Assignment:
Scan the entries below for the string "중개합니다" and copy every line where it turns up.

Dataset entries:
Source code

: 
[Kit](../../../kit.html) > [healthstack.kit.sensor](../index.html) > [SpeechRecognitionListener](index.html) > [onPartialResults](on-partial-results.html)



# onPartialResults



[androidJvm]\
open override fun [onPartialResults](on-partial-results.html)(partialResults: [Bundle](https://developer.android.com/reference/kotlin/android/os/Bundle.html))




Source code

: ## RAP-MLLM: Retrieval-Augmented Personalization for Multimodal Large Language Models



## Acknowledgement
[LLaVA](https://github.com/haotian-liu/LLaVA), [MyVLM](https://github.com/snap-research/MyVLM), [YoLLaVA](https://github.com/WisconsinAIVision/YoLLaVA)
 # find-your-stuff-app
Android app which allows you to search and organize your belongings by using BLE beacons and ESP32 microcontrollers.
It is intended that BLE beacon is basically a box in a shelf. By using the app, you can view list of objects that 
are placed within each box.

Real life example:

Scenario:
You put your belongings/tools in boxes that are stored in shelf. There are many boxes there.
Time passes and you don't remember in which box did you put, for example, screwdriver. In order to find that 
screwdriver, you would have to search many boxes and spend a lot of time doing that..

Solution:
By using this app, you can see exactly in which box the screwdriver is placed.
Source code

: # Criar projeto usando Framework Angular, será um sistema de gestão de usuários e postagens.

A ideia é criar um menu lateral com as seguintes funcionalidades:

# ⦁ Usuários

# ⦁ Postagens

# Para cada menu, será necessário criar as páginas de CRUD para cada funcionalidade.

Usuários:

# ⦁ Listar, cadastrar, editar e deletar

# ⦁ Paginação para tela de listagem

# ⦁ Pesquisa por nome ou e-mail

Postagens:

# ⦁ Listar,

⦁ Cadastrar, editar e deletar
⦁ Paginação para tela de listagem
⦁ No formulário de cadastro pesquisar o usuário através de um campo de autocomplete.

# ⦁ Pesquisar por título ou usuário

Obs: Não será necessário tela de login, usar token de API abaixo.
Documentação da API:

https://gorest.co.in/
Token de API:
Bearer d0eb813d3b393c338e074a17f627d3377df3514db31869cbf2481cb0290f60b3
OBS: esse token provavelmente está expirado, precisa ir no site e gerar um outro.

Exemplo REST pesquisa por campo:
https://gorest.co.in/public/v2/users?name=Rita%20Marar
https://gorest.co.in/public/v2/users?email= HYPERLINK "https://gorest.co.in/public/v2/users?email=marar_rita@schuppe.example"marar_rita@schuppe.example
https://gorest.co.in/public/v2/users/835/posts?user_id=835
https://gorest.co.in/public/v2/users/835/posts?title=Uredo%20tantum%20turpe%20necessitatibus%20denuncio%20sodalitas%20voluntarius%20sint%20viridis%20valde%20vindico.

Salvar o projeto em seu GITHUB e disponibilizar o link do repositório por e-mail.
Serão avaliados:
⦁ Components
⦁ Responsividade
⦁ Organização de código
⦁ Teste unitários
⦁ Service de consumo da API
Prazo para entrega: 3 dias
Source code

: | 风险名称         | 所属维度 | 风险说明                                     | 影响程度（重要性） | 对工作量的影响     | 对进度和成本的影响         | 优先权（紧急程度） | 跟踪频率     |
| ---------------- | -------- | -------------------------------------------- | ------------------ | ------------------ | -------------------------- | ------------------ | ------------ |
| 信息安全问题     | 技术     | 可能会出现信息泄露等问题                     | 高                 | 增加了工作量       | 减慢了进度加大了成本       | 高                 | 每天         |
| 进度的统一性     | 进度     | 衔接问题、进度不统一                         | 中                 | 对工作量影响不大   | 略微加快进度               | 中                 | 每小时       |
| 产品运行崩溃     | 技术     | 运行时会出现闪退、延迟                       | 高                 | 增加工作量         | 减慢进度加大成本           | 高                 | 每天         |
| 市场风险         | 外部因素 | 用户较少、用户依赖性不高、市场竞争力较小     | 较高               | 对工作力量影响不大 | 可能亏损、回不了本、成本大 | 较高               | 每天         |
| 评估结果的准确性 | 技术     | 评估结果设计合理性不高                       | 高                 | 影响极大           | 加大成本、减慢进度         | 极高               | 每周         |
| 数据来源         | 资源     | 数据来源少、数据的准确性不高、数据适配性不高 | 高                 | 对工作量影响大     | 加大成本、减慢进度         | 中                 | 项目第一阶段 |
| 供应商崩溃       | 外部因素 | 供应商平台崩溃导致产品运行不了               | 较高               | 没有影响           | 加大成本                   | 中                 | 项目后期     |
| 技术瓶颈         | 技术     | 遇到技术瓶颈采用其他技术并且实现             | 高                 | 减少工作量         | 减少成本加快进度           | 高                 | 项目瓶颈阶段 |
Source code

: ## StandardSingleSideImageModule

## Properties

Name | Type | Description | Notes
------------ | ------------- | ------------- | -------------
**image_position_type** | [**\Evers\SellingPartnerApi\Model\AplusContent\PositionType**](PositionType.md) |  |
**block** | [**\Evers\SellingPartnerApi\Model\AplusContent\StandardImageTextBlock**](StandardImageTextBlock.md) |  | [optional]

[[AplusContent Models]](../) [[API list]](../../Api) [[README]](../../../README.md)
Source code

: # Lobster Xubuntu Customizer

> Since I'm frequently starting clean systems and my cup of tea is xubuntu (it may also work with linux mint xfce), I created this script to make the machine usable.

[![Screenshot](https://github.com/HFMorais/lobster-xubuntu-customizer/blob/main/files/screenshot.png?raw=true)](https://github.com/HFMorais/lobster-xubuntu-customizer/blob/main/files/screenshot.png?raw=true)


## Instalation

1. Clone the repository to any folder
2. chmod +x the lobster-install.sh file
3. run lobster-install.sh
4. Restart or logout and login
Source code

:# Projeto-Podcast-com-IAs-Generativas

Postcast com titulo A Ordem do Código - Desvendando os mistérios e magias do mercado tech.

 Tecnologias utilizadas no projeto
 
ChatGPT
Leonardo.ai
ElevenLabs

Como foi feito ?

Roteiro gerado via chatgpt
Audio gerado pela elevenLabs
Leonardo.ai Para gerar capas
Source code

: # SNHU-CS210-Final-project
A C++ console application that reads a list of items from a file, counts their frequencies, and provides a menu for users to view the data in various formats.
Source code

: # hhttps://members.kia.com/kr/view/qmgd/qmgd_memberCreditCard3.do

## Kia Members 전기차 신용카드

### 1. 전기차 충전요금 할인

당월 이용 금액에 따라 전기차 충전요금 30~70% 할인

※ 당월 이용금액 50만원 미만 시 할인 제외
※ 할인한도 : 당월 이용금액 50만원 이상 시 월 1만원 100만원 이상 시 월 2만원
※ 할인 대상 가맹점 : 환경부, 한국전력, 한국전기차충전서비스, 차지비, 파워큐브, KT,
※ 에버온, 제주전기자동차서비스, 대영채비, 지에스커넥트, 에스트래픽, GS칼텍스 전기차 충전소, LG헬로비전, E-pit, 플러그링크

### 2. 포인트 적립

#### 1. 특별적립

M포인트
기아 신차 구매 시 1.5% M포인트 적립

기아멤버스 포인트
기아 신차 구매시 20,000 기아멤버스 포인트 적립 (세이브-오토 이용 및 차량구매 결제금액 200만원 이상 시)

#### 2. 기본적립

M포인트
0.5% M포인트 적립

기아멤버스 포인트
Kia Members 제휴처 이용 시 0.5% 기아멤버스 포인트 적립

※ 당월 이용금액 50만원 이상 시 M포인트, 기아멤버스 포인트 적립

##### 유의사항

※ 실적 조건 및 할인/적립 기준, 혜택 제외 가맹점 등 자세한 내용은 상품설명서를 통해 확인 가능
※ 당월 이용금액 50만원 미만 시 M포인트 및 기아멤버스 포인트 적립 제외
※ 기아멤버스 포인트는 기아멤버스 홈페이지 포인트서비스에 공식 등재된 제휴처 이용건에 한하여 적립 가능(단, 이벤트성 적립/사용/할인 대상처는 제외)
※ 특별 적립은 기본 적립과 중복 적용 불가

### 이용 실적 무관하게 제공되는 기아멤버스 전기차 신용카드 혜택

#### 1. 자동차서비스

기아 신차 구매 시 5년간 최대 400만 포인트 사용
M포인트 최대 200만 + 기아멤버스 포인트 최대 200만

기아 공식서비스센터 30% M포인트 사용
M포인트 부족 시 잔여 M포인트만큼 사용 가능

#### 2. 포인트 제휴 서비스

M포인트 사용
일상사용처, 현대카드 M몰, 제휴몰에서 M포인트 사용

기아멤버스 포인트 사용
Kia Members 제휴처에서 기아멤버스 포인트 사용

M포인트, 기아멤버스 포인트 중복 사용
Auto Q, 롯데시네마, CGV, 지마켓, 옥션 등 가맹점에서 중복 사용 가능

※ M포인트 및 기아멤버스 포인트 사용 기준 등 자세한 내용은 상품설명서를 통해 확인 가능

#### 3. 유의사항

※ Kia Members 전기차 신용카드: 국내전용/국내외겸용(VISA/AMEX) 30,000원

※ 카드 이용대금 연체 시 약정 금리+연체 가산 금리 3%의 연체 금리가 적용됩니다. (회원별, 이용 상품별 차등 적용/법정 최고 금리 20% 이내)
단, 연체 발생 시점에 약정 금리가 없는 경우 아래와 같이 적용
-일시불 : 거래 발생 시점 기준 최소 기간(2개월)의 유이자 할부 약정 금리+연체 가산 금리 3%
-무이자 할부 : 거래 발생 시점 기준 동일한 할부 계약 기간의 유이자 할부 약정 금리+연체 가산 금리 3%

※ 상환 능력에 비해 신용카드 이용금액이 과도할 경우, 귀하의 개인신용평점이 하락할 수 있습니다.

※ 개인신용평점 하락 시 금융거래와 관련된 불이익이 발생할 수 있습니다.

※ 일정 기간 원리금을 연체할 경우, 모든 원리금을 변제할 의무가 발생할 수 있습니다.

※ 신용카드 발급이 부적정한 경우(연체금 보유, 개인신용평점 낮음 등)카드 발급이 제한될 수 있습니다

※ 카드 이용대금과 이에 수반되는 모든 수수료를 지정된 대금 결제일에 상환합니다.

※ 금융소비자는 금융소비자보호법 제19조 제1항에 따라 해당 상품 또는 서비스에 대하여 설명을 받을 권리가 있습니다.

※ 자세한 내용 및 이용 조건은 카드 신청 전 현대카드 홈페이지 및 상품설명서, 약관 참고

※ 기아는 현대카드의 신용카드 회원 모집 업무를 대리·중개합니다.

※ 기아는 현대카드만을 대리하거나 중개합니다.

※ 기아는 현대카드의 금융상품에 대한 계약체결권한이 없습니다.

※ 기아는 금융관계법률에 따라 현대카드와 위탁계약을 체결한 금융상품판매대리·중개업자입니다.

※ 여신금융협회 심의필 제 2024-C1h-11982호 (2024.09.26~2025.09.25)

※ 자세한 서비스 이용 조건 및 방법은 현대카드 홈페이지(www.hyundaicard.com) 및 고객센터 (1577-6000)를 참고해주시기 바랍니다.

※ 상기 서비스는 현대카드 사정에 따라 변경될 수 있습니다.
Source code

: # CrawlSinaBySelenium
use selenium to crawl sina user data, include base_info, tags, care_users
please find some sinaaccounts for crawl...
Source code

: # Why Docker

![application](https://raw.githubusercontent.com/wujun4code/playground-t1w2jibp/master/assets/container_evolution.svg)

Task answer:
※ 기아는 현대카드의 신용카드 회원 모집 업무를 대리·중개합니다.
※ 기아는 현대카드만을 대리하거나 중개합니다.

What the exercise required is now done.